Quelle est la position d’Israël face à la crise catalane ? Et comment se portent les relations entre Jérusalem et Madrid alors que le président israélien Reouven Rivlin est en visite officielle en Espagne ? Pour le savoir, Actualité Juive a rencontré Yigal Palmor, actuel directeur de la communication de l’Agence Juive, qui fut chargé de la presse et de la communication à l’Ambassade d’Israël à Madrid de 1990 à 1994.
Actualité Juive : Pourquoi Israël reste-t-il sur sa réserve à propos de la crise catalane ?
Ygal Palmor : Israël ne peut reconnaître l’indépendance unilatérale de la Catalogne pas plus que celle du Kosovo, car cela ouvrirait la voie à la reconnaissance de la déclaration unilatérale d’indépendance de la Palestine, ce qui est hors de question pour Jérusalem. Et Israël ne peut pas déclarer non plus publiquement son soutien à la position de Madrid car c’est Madrid elle-même qui insiste sur le fait que ce problème est une question interne et non internationale. D’où la nécessité de ne pas s’immiscer dans les affaires internes d’un pays, auquel on insinue au passage qu’il ferait bien d’adopter la même attitude à l’égard des affaires internes d’Israël.
Ceci dit, cette réserve va quand même un peu dans le sens des positions souhaitées par Madrid, puisqu’il est fait appel à un « consensus national », visant clairement une solution dans le cadre de l’État espagnol. Israël ne peut pas, évidemment, se permettre une position totalement contradictoire à celle des Etats-Unis et de l’Union Européenne.
A.J.: D’aucuns comparent le dossier nationaliste catalan avec le problème palestinien ?
Y.P.: Il faut se garder de toute comparaison. D’un côté, les Catalans sont tous citoyens espagnols, alors que les Palestiniens de Judée-Samarie et Gaza ne sont pas citoyens d’Israël. D’un autre côté, les Catalans souhaitent l’indépendance de leur territoire sans revendiquer Madrid ou le reste de l’Espagne, alors que les revendications territoriales des Palestiniens comprennent Jérusalem, voire le reste d’Israël. Il s’agit donc de deux problèmes totalement distincts que rien ne rapproche. Les Israéliens éprouvent par ailleurs une sympathie historique pour la cause catalane, depuis que les volontaires du Yichouv sont partis combattre aux côtés des Républicains lors de la guerre civile espagnole, entre 1936 et 1939, et jusqu’à l’identification avec les efforts parfois clandestins de préserver l’usage de la langue et des coutumes, persécutés et opprimés par le dictateur Franco.
A.J.: Bien qu’il s’agisse d’une affaire interne, Madrid appelle cependant à un consensus international – incluant Israël – contre l’indépendance de la Catalogne.

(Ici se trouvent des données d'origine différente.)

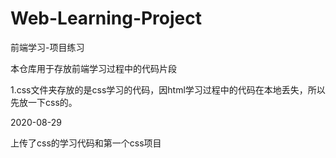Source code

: # Web-Learning-Project
前端学习-项目练习

本仓库用于存放前端学习过程中的代码片段

1.css文件夹存放的是css学习的代码，因html学习过程中的代码在本地丢失，所以先放一下css的。

2020-08-29

上传了css的学习代码和第一个css项目
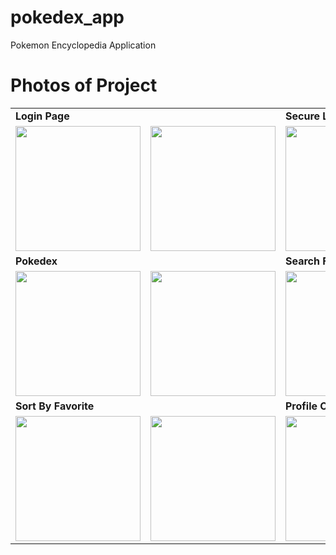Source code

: # pokedex_app
Pokemon Encyclopedia Application

# Photos of Project

<table>
  <!-- Login Page -->
  <tr>
    <td colspan="2"><strong>Login Page</strong></td>
    <td colspan="2"><strong>Secure Login and Account Creation</strong></td>
  </tr>
  <tr>
    <td><img src="https://github.com/user-attachments/assets/4ff751bf-2745-474f-8e14-971783e7a635" width="200"></td>
    <td><img src="https://github.com/user-attachments/assets/f94808c8-6658-4362-8152-cc76f799f6b9" width="200"></td>
    <td><img src="https://github.com/user-attachments/assets/13ff2f0c-c35a-4659-90dc-5c0d01e0dcaa" width="200"></td>
    <td><img src="https://github.com/user-attachments/assets/445a01a7-3d13-4779-bfea-52178e2fcb53" width="200"></td>
  </tr>
  
  <!-- Pokedex -->
  <tr>
    <td colspan="2"><strong>Pokedex</strong></td>
    <td colspan="2"><strong>Search Functionality</strong></td>
  </tr>
  <tr>
    <td><img src="https://github.com/user-attachments/assets/682ce47a-6139-42e9-b6e9-91dfa5381307" width="200"></td>
    <td><img src="https://github.com/user-attachments/assets/db13210c-300e-4a1b-9df9-9361e15c9705" width="200"></td>
    <td colspan="2"><img src="https://github.com/user-attachments/assets/dfdb303e-faac-4a1e-90f6-e49c9e02813b" width="200"></td>
  </tr>
  
  <!-- Sort By Favorite -->
  <tr>
    <td colspan="2"><strong>Sort By Favorite</strong></td>
    <td colspan="2"><strong>Profile Customization</strong></td>
  </tr>
  <tr>
    <td><img src="https://github.com/user-attachments/assets/7a6a94a8-dc1a-4fbc-acb9-df43a41130e7" width="200"></td>
    <td><img src="https://github.com/user-attachments/assets/8187cf82-8f9c-478a-a361-b188de029923" width="200"></td>
    <td colspan="2"><img src="https://github.com/user-attachments/assets/5fe987ca-1fac-4830-bccc-ff5285ebbc06" width="200"></td>
  </tr>
</table>
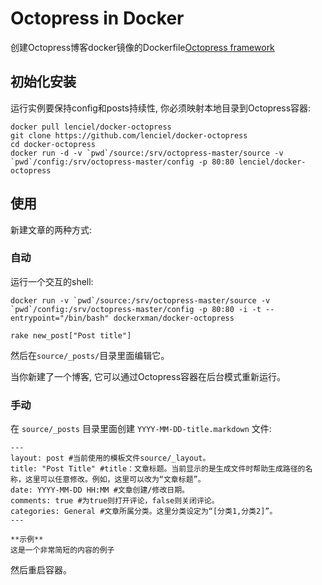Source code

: Octopress in Docker
==============================

创建Octopress博客docker镜像的Dockerfile[Octopress framework](https://github.com/imathis/octopress)

## 初始化安装

运行实例要保持config和posts持续性, 你必须映射本地目录到Octopress容器:

    docker pull lenciel/docker-octopress
    git clone https://github.com/lenciel/docker-octopress
    cd docker-octopress
    docker run -d -v `pwd`/source:/srv/octopress-master/source -v `pwd`/config:/srv/octopress-master/config -p 80:80 lenciel/docker-octopress


## 使用

新建文章的两种方式:

### 自动

运行一个交互的shell:

    docker run -v `pwd`/source:/srv/octopress-master/source -v `pwd`/config:/srv/octopress-master/config -p 80:80 -i -t --entrypoint="/bin/bash" dockerxman/docker-octopress

    rake new_post["Post title"]

然后在`source/_posts/`目录里面编辑它。　

当你新建了一个博客, 它可以通过Octopress容器在后台模式重新运行。

### 手动

在 `source/_posts` 目录里面创建 `YYYY-MM-DD-title.markdown` 文件:
    
    ---
    layout: post #当前使用的模板文件source/_layout。
    title: "Post Title" #title：文章标题。当前显示的是生成文件时帮助生成路径的名称，这里可以任意修改。例如，这里可以改为“文章标题”。
    date: YYYY-MM-DD HH:MM #文章创建/修改日期。
    comments: true #为true则打开评论，false则关闭评论。
    categories: General #文章所属分类。这里分类设定为“[分类1,分类2]”。
    ---
    
    **示例**
    这是一个非常简短的内容的例子

然后重启容器。

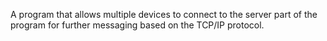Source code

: A program that allows multiple devices to connect to the server part of the program for further messaging based on the TCP/IP protocol.
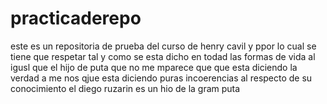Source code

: # practicaderepo
este es un repositoria de prueba del curso de henry cavil 
y ppor lo cual se tiene que respetar tal y como se esta 
dicho en todad las formas de vida al igusl que el hijo de puta que no me mparece que que esta diciendo la verdad a  me nos qjue esta diciendo puras incoerencias al respecto de su conocimiento el diego ruzarin es un hio de la gram puta 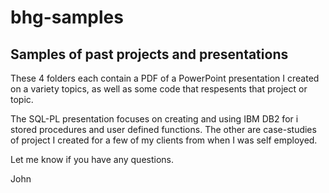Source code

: # bhg-samples
## Samples of past projects and presentations

These 4 folders each contain a PDF of a PowerPoint presentation I created on a variety topics, as well as some code that respesents that project or topic. 

The SQL-PL presentation focuses on creating and using IBM DB2 for i stored procedures and user defined functions. The other are case-studies of project I created for a few of my clients from when I was self employed. 

Let me know if you have any questions. 

John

Pourquoi?
Y.P.: Simplement parce que l’Espagne sent bien la secousse sismique que crée la déclaration d’indépendance catalane, et souhaite s’appuyer sur tout soutien possible pour stabiliser la situation. Observent minutieusement la Catalogne, les Ecossais et les Flamands, la Lega Nord et les Iles Féroé, l’Irlande du Nord, l’Istrie, la Moravie et d’autres, rien qu’en Europe. L’Espagne joue, à juste titre, sur les craintes de ruptures ethnico-nationales un peu partout pour souder le soutien international au constitutionalisme de Madrid et signifier aux séparatistes catalans qu’ils sont totalement isolés, eux qui pourtant croyaient s’intégrer vite dans l’Union Européenne et les instances internationales.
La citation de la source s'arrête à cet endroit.